The desire and reality for unification, especially in the context of producing explanations, is here clearly manifested.
In a discussion of 'the utility of general theory', Boyd and Richerson state that:
'The most important function of general theory is to link the many disciplines contributing to the understanding of a complex problem like the evolution of human behavior.
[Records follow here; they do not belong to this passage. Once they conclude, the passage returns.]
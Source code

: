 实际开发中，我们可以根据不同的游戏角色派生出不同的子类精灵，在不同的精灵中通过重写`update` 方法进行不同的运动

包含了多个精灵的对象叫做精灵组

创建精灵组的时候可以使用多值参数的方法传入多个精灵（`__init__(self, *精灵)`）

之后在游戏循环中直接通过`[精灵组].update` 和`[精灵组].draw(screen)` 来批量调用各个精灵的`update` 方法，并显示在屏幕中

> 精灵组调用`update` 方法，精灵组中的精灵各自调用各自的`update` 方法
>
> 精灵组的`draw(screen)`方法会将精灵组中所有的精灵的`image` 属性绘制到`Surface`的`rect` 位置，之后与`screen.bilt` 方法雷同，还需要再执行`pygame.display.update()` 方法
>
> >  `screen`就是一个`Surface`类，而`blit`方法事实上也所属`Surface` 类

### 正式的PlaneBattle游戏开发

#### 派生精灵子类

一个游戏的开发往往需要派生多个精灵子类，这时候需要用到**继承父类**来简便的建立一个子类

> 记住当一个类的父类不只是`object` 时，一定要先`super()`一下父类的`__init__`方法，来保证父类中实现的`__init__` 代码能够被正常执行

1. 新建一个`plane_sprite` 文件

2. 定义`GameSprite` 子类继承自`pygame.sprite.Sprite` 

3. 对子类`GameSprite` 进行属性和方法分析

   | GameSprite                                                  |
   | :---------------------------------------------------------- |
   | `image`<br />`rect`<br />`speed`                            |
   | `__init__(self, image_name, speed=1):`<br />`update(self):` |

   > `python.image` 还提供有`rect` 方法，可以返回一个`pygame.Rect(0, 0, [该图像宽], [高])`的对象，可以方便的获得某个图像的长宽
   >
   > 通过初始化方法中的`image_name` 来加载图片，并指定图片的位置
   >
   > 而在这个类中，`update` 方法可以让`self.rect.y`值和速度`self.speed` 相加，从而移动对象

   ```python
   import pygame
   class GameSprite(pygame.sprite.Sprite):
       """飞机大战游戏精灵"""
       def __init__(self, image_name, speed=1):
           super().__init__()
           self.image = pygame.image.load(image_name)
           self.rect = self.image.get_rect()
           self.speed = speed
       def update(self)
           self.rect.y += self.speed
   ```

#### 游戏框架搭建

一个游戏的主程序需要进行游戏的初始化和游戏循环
The general theory suggests what properties of sample theories [simple models that also have some generality – these desiderata are "competing", pp. 24-25 [5]] are essential in order to make the theory complete. It makes it possible to deduce the consequences of alternative sample theories in one discipline for the phenomena studied by another' (1985, 27, emphasis mine).
Clearly, there is also a general desire here for theoretical unification. While neither of these sets of authors explicitly claim that their models and modeling methodology is the only way to understand the relation between the biological and social, I think that given their defense of mathematical modeling (see also Boyd & Richerson 1985, 30-31) in the context of neo-Darwinian theory, as well as their explicit defense of unification, they do, in fact, adopt a theoretical monism. This seems to be an implicit assumption, in significant respects, in the formal style; it is a less prevalent commitment in the compositional style.